[Records from a data source]

+ + + + +

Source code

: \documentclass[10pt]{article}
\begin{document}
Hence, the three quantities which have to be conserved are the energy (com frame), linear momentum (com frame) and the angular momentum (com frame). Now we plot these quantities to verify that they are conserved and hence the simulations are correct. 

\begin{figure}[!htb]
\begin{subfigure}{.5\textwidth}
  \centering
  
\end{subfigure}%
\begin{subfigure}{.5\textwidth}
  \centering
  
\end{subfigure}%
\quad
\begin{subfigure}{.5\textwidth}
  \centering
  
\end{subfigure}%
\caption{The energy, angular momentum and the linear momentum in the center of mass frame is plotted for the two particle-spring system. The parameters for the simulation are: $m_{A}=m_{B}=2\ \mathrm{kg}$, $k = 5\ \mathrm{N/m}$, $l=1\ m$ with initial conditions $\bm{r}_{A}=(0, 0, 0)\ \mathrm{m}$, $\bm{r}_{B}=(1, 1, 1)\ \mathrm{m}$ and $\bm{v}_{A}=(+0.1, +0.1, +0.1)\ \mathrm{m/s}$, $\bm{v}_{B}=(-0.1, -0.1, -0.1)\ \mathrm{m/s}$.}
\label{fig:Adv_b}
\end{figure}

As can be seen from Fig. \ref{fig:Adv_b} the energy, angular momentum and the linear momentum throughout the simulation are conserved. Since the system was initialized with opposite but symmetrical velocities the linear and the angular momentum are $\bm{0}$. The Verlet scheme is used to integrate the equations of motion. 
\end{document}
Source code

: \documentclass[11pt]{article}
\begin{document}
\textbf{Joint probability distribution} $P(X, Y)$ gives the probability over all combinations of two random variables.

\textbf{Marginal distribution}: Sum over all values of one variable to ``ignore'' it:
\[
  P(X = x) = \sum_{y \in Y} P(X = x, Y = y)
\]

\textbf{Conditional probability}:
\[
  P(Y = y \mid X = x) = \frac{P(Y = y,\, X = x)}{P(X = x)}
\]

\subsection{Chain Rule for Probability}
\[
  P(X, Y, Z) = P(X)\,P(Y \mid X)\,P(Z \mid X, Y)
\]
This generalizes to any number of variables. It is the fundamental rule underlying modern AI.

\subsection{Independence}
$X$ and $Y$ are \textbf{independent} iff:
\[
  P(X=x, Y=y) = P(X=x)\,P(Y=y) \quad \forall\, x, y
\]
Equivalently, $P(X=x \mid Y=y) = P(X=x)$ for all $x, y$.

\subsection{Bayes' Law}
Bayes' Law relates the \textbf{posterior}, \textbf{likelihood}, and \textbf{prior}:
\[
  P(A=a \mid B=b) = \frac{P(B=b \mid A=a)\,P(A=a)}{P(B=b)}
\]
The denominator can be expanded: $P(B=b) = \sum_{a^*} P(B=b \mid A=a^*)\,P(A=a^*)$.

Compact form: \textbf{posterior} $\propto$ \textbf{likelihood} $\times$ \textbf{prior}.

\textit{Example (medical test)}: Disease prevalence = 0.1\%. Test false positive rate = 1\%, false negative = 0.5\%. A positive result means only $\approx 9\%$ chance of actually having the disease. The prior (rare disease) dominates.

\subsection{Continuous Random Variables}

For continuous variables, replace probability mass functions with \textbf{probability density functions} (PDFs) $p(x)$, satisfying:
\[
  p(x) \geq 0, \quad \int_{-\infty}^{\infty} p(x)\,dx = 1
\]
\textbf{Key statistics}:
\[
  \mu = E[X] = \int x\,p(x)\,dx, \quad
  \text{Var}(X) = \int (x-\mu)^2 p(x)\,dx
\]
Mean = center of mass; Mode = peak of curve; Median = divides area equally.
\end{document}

+ + + + +

Your instructions. Output the entries above exactly, please, with nothing dropped.

The completed task.
Source code

: \documentclass[10pt]{article}
\begin{document}
Hence, the three quantities which have to be conserved are the energy (com frame), linear momentum (com frame) and the angular momentum (com frame). Now we plot these quantities to verify that they are conserved and hence the simulations are correct. 

\begin{figure}[!htb]
\begin{subfigure}{.5\textwidth}
  \centering
  
\end{subfigure}%
\begin{subfigure}{.5\textwidth}
  \centering
  
\end{subfigure}%
\quad
\begin{subfigure}{.5\textwidth}
  \centering
  
\end{subfigure}%
\caption{The energy, angular momentum and the linear momentum in the center of mass frame is plotted for the two particle-spring system. The parameters for the simulation are: $m_{A}=m_{B}=2\ \mathrm{kg}$, $k = 5\ \mathrm{N/m}$, $l=1\ m$ with initial conditions $\bm{r}_{A}=(0, 0, 0)\ \mathrm{m}$, $\bm{r}_{B}=(1, 1, 1)\ \mathrm{m}$ and $\bm{v}_{A}=(+0.1, +0.1, +0.1)\ \mathrm{m/s}$, $\bm{v}_{B}=(-0.1, -0.1, -0.1)\ \mathrm{m/s}$.}
\label{fig:Adv_b}
\end{figure}

As can be seen from Fig. \ref{fig:Adv_b} the energy, angular momentum and the linear momentum throughout the simulation are conserved. Since the system was initialized with opposite but symmetrical velocities the linear and the angular momentum are $\bm{0}$. The Verlet scheme is used to integrate the equations of motion. 
\end{document}
Source code

: \documentclass[11pt]{article}
\begin{document}
\textbf{Joint probability distribution} $P(X, Y)$ gives the probability over all combinations of two random variables.

\textbf{Marginal distribution}: Sum over all values of one variable to ``ignore'' it:
\[
  P(X = x) = \sum_{y \in Y} P(X = x, Y = y)
\]

\textbf{Conditional probability}:
\[
  P(Y = y \mid X = x) = \frac{P(Y = y,\, X = x)}{P(X = x)}
\]

\subsection{Chain Rule for Probability}
\[
  P(X, Y, Z) = P(X)\,P(Y \mid X)\,P(Z \mid X, Y)
\]
This generalizes to any number of variables. It is the fundamental rule underlying modern AI.

\subsection{Independence}
$X$ and $Y$ are \textbf{independent} iff:
\[
  P(X=x, Y=y) = P(X=x)\,P(Y=y) \quad \forall\, x, y
\]
Equivalently, $P(X=x \mid Y=y) = P(X=x)$ for all $x, y$.

\subsection{Bayes' Law}
Bayes' Law relates the \textbf{posterior}, \textbf{likelihood}, and \textbf{prior}:
\[
  P(A=a \mid B=b) = \frac{P(B=b \mid A=a)\,P(A=a)}{P(B=b)}
\]
The denominator can be expanded: $P(B=b) = \sum_{a^*} P(B=b \mid A=a^*)\,P(A=a^*)$.

Compact form: \textbf{posterior} $\propto$ \textbf{likelihood} $\times$ \textbf{prior}.

\textit{Example (medical test)}: Disease prevalence = 0.1\%. Test false positive rate = 1\%, false negative = 0.5\%. A positive result means only $\approx 9\%$ chance of actually having the disease. The prior (rare disease) dominates.

\subsection{Continuous Random Variables}

For continuous variables, replace probability mass functions with \textbf{probability density functions} (PDFs) $p(x)$, satisfying:
\[
  p(x) \geq 0, \quad \int_{-\infty}^{\infty} p(x)\,dx = 1
\]
\textbf{Key statistics}:
\[
  \mu = E[X] = \int x\,p(x)\,dx, \quad
  \text{Var}(X) = \int (x-\mu)^2 p(x)\,dx
\]
Mean = center of mass; Mode = peak of curve; Median = divides area equally.
\end{document}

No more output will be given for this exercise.